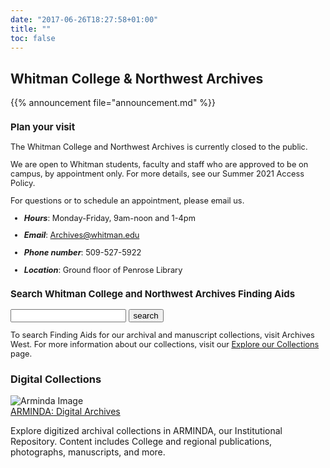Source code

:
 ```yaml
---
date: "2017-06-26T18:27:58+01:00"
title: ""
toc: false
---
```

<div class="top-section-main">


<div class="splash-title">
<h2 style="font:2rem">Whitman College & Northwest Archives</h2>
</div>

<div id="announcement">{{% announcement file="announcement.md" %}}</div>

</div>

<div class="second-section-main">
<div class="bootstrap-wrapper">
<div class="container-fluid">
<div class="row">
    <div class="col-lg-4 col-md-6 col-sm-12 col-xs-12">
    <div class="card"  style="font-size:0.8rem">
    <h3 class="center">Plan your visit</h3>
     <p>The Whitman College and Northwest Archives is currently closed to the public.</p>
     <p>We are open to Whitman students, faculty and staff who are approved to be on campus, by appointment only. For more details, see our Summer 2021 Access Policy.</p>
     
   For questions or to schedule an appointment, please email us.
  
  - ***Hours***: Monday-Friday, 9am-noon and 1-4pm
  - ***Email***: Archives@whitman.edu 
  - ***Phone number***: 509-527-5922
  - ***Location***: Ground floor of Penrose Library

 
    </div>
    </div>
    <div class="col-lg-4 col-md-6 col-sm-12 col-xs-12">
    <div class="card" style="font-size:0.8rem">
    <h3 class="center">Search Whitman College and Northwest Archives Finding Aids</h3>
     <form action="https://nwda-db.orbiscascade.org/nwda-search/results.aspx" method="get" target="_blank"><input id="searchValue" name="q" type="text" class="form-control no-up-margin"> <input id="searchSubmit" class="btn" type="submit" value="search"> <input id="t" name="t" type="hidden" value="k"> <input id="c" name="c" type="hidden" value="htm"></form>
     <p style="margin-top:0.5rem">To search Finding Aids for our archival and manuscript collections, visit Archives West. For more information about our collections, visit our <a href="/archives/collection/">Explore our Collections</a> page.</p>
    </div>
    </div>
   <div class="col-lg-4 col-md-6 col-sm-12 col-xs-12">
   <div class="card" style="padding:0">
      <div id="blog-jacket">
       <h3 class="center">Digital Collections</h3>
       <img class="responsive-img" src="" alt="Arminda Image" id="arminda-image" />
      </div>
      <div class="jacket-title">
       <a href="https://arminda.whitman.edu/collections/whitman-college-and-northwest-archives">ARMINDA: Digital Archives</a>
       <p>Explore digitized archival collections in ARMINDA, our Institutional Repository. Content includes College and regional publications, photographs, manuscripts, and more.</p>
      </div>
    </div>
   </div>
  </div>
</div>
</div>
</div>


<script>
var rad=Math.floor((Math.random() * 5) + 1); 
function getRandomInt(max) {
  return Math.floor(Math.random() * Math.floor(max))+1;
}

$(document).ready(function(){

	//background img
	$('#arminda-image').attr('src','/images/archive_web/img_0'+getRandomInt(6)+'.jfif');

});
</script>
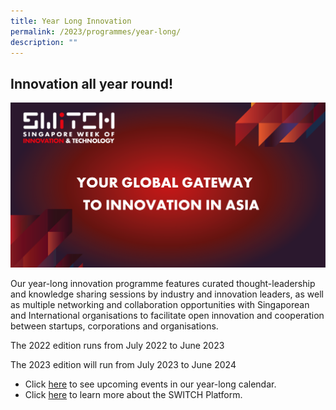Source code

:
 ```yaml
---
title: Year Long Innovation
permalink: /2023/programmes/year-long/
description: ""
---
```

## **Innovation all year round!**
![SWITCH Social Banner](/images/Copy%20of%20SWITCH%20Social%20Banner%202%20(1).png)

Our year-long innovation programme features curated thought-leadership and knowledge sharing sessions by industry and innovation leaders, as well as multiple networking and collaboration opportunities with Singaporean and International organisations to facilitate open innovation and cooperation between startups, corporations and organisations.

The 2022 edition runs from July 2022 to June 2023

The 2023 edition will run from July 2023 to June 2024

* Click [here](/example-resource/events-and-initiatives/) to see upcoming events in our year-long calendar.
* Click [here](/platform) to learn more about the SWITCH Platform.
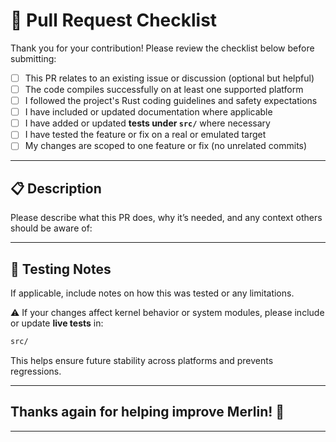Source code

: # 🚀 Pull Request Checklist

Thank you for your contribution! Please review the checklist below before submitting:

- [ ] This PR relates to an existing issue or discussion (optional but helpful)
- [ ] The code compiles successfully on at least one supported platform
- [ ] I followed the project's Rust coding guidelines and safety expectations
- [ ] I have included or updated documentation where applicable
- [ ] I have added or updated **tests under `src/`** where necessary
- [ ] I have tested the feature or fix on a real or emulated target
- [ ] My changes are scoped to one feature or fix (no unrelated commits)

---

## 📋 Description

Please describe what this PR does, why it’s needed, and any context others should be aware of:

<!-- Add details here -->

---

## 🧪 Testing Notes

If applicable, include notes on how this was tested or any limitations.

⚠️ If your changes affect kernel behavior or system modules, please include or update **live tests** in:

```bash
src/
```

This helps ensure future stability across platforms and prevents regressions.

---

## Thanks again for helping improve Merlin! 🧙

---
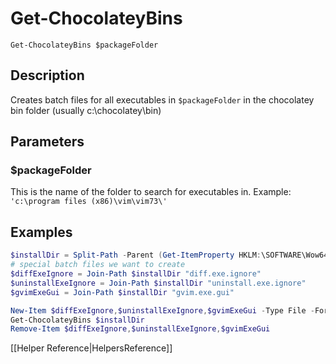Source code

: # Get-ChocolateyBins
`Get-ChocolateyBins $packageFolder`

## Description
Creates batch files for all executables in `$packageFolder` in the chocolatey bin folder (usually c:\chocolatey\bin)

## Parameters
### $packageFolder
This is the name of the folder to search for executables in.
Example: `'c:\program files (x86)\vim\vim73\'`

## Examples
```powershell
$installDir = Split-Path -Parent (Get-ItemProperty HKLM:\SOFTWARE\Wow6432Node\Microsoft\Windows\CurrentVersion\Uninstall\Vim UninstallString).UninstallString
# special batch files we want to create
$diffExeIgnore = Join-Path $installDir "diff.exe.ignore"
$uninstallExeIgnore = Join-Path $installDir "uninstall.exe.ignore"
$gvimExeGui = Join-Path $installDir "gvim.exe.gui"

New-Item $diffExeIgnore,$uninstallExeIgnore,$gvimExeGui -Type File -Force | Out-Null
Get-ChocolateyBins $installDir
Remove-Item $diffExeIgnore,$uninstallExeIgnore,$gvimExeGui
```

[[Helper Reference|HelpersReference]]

====================

> _WORK TO COMPLETE_
Repeat the full listing above without altering a word, and skip the pictures.

> _SOLUTION TO THE PROBLEM_
Source code

:
 ```yaml
---
date: "2017-06-26T18:27:58+01:00"
title: ""
toc: false
---
```

<div class="top-section-main">


<div class="splash-title">
<h2 style="font:2rem">Whitman College & Northwest Archives</h2>
</div>

<div id="announcement">{{% announcement file="announcement.md" %}}</div>

</div>

<div class="second-section-main">
<div class="bootstrap-wrapper">
<div class="container-fluid">
<div class="row">
    <div class="col-lg-4 col-md-6 col-sm-12 col-xs-12">
    <div class="card"  style="font-size:0.8rem">
    <h3 class="center">Plan your visit</h3>
     <p>The Whitman College and Northwest Archives is currently closed to the public.</p>
     <p>We are open to Whitman students, faculty and staff who are approved to be on campus, by appointment only. For more details, see our Summer 2021 Access Policy.</p>
     
   For questions or to schedule an appointment, please email us.
  
  - ***Hours***: Monday-Friday, 9am-noon and 1-4pm
  - ***Email***: Archives@whitman.edu 
  - ***Phone number***: 509-527-5922
  - ***Location***: Ground floor of Penrose Library

 
    </div>
    </div>
    <div class="col-lg-4 col-md-6 col-sm-12 col-xs-12">
    <div class="card" style="font-size:0.8rem">
    <h3 class="center">Search Whitman College and Northwest Archives Finding Aids</h3>
     <form action="https://nwda-db.orbiscascade.org/nwda-search/results.aspx" method="get" target="_blank"><input id="searchValue" name="q" type="text" class="form-control no-up-margin"> <input id="searchSubmit" class="btn" type="submit" value="search"> <input id="t" name="t" type="hidden" value="k"> <input id="c" name="c" type="hidden" value="htm"></form>
     <p style="margin-top:0.5rem">To search Finding Aids for our archival and manuscript collections, visit Archives West. For more information about our collections, visit our <a href="/archives/collection/">Explore our Collections</a> page.</p>
    </div>
    </div>
   <div class="col-lg-4 col-md-6 col-sm-12 col-xs-12">
   <div class="card" style="padding:0">
      <div id="blog-jacket">
       <h3 class="center">Digital Collections</h3>
       <img class="responsive-img" src="" alt="Arminda Image" id="arminda-image" />
      </div>
      <div class="jacket-title">
       <a href="https://arminda.whitman.edu/collections/whitman-college-and-northwest-archives">ARMINDA: Digital Archives</a>
       <p>Explore digitized archival collections in ARMINDA, our Institutional Repository. Content includes College and regional publications, photographs, manuscripts, and more.</p>
      </div>
    </div>
   </div>
  </div>
</div>
</div>
</div>


<script>
var rad=Math.floor((Math.random() * 5) + 1); 
function getRandomInt(max) {
  return Math.floor(Math.random() * Math.floor(max))+1;
}

$(document).ready(function(){

	//background img
	$('#arminda-image').attr('src','/images/archive_web/img_0'+getRandomInt(6)+'.jfif');

});
</script>
Source code

:
 ```yaml
---
title: Year Long Innovation
permalink: /2023/programmes/year-long/
description: ""
---
```

## **Innovation all year round!**
![SWITCH Social Banner](/images/Copy%20of%20SWITCH%20Social%20Banner%202%20(1).png)

Our year-long innovation programme features curated thought-leadership and knowledge sharing sessions by industry and innovation leaders, as well as multiple networking and collaboration opportunities with Singaporean and International organisations to facilitate open innovation and cooperation between startups, corporations and organisations.

The 2022 edition runs from July 2022 to June 2023

The 2023 edition will run from July 2023 to June 2024

* Click [here](/example-resource/events-and-initiatives/) to see upcoming events in our year-long calendar.
* Click [here](/platform) to learn more about the SWITCH Platform.
Source code

: # 🚀 Pull Request Checklist

Thank you for your contribution! Please review the checklist below before submitting:

- [ ] This PR relates to an existing issue or discussion (optional but helpful)
- [ ] The code compiles successfully on at least one supported platform
- [ ] I followed the project's Rust coding guidelines and safety expectations
- [ ] I have included or updated documentation where applicable
- [ ] I have added or updated **tests under `src/`** where necessary
- [ ] I have tested the feature or fix on a real or emulated target
- [ ] My changes are scoped to one feature or fix (no unrelated commits)

---

## 📋 Description

Please describe what this PR does, why it’s needed, and any context others should be aware of:

<!-- Add details here -->

---

## 🧪 Testing Notes

If applicable, include notes on how this was tested or any limitations.

⚠️ If your changes affect kernel behavior or system modules, please include or update **live tests** in:

```bash
src/
```

This helps ensure future stability across platforms and prevents regressions.

---

## Thanks again for helping improve Merlin! 🧙

---
Source code

: # Get-ChocolateyBins
`Get-ChocolateyBins $packageFolder`

## Description
Creates batch files for all executables in `$packageFolder` in the chocolatey bin folder (usually c:\chocolatey\bin)

## Parameters
### $packageFolder
This is the name of the folder to search for executables in.
Example: `'c:\program files (x86)\vim\vim73\'`

## Examples
```powershell
$installDir = Split-Path -Parent (Get-ItemProperty HKLM:\SOFTWARE\Wow6432Node\Microsoft\Windows\CurrentVersion\Uninstall\Vim UninstallString).UninstallString
# special batch files we want to create
$diffExeIgnore = Join-Path $installDir "diff.exe.ignore"
$uninstallExeIgnore = Join-Path $installDir "uninstall.exe.ignore"
$gvimExeGui = Join-Path $installDir "gvim.exe.gui"

New-Item $diffExeIgnore,$uninstallExeIgnore,$gvimExeGui -Type File -Force | Out-Null
Get-ChocolateyBins $installDir
Remove-Item $diffExeIgnore,$uninstallExeIgnore,$gvimExeGui
```

[[Helper Reference|HelpersReference]]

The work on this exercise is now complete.